舱房内常年恒温本该是让人体最舒适的温度,此刻飞雪却觉得是那样的冰冷。
应阅周围仿佛有一层永难消化的寒冰环绕,即便炙热的炎泉也无法浇熄。
飞雪很想走过去,将她揽入怀中,给她温暖。
可不知怎么的,明明只有三四步的距离,对她而言,却仿若天边。
不管怎么努力都没有办法触碰到那抹单薄瘦削的身体。
只能眼睁睁看着她,孤零零的一个人站在不远处。
嘴里想说些什么,可声带却卡壳,不管怎么用力都没法发出半点声音。
急得一头一脸的汗依旧无法冲破束缚,发出声音。
这一刻,飞雪是痛苦的,是纠结的。
不远处的应阅却是一派平静,我刚才谈及的话题与他无关,她只是一个旁听的过路人,听过也就过了。
若是真的这样,就好了。
可这偏偏不可能,在这个世界上有很多东西是无法弥补的。
发生了就是发生了再多的努力也无法让时光倒流,将伤痕泯灭。
我们唯一能做的就是努力放下。
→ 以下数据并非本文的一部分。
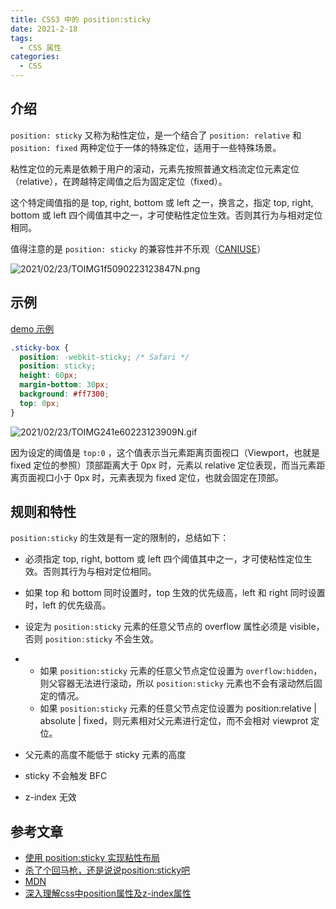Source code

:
 ```yaml
---
title: CSS3 中的 position:sticky
date: 2021-2-18
tags:
  - CSS 属性
categories:
  - CSS
---
```


## 介绍



`position: sticky` 又称为粘性定位，是一个结合了 `position: relative` 和 `position: fixed` 两种定位于一体的特殊定位，适用于一些特殊场景。



粘性定位的元素是依赖于用户的滚动，元素先按照普通文档流定位元素定位（relative），在跨越特定阈值之后为固定定位（fixed）。



这个特定阈值指的是 top, right, bottom 或 left 之一，换言之，指定 top, right, bottom 或 left 四个阈值其中之一，才可使粘性定位生效。否则其行为与相对定位相同。



值得注意的是 `position: sticky` 的兼容性并不乐观（[CANIUSE](https://caniuse.com/#feat=css-sticky)）



![2021/02/23/TOIMG1f5090223123847N.png](https://picturebed.tumiblog.top/2021/02/23/TOIMG1f5090223123847N.png)



## 示例



[demo 示例](https://codepen.io/tumi0321/pen/poNrwvE)

```css
.sticky-box {
  position: -webkit-sticky; /* Safari */
  position: sticky;
  height: 60px;
  margin-bottom: 30px;
  background: #ff7300;
  top: 0px;
}
```

![2021/02/23/TOIMG241e60223123909N.gif](https://picturebed.tumiblog.top/2021/02/23/TOIMG241e60223123909N.gif)



因为设定的阈值是 `top:0` ，这个值表示当元素距离页面视口（Viewport，也就是 fixed 定位的参照）顶部距离大于 0px 时，元素以 relative 定位表现，而当元素距离页面视口小于 0px 时，元素表现为 fixed 定位，也就会固定在顶部。



## 规则和特性



`position:sticky` 的生效是有一定的限制的，总结如下：



- 必须指定 top, right, bottom 或 left 四个阈值其中之一，才可使粘性定位生效。否则其行为与相对定位相同。
- 如果 top 和 bottom 同时设置时，top 生效的优先级高，left 和 right 同时设置时，left 的优先级高。
- 设定为 `position:sticky` 元素的任意父节点的 overflow 属性必须是 visible，否则 `position:sticky` 不会生效。

- - 如果 `position:sticky` 元素的任意父节点定位设置为 `overflow:hidden`，则父容器无法进行滚动，所以 `position:sticky` 元素也不会有滚动然后固定的情况。
  - 如果 `position:sticky` 元素的任意父节点定位设置为 position:relative | absolute | fixed，则元素相对父元素进行定位，而不会相对 viewprot 定位。

- 父元素的高度不能低于 sticky 元素的高度
- sticky 不会触发 BFC
- z-index 无效

## 参考文章



- [使用 position:sticky 实现粘性布局](https://www.cnblogs.com/coco1s/p/6402723.html)
- [杀了个回马枪，还是说说position:sticky吧](https://www.zhangxinxu.com/wordpress/2018/12/css-position-sticky/)
- [MDN](https://developer.mozilla.org/zh-CN/docs/Web/CSS/position)
- [深入理解css中position属性及z-index属性](https://www.cnblogs.com/zhuzhenwei918/p/6112034.html)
可放下这两个字,说起来何其简单,做起来却是那样艰难。
难到,飞雪不敢轻易提及内两个字。
就怕触动了某人,那本就没有愈合的伤口。
也就是这时,飞雪才明白明鹤为什么不追,为什么呆在原地无动于衷。
面对这样的情况,除了留在原地外,还能做什么又可以做什么。
未经他人苦,莫劝人放下。
房间里格外安静,静的都能听见血管里血液流淌而过的声音。
应阅有一口没一口喝着杯子里早已经凉透的茶水,神色格外默然。
良久,才放下手中的杯子,与此同时,一声不那么清脆的声音响起。
下一刻,那只杯子碎裂成渣,隐约间还能看到丝丝血痕。
见到这么个情况,飞雪哪里还能待在原地不动,一边翻找医药箱,一边说道
“应阅,你怎么能这么不爱惜自己的身体呢,我知道那件事发生后,你心情一直不好,可心情再不好,也不能拿自己的身体出气啊。”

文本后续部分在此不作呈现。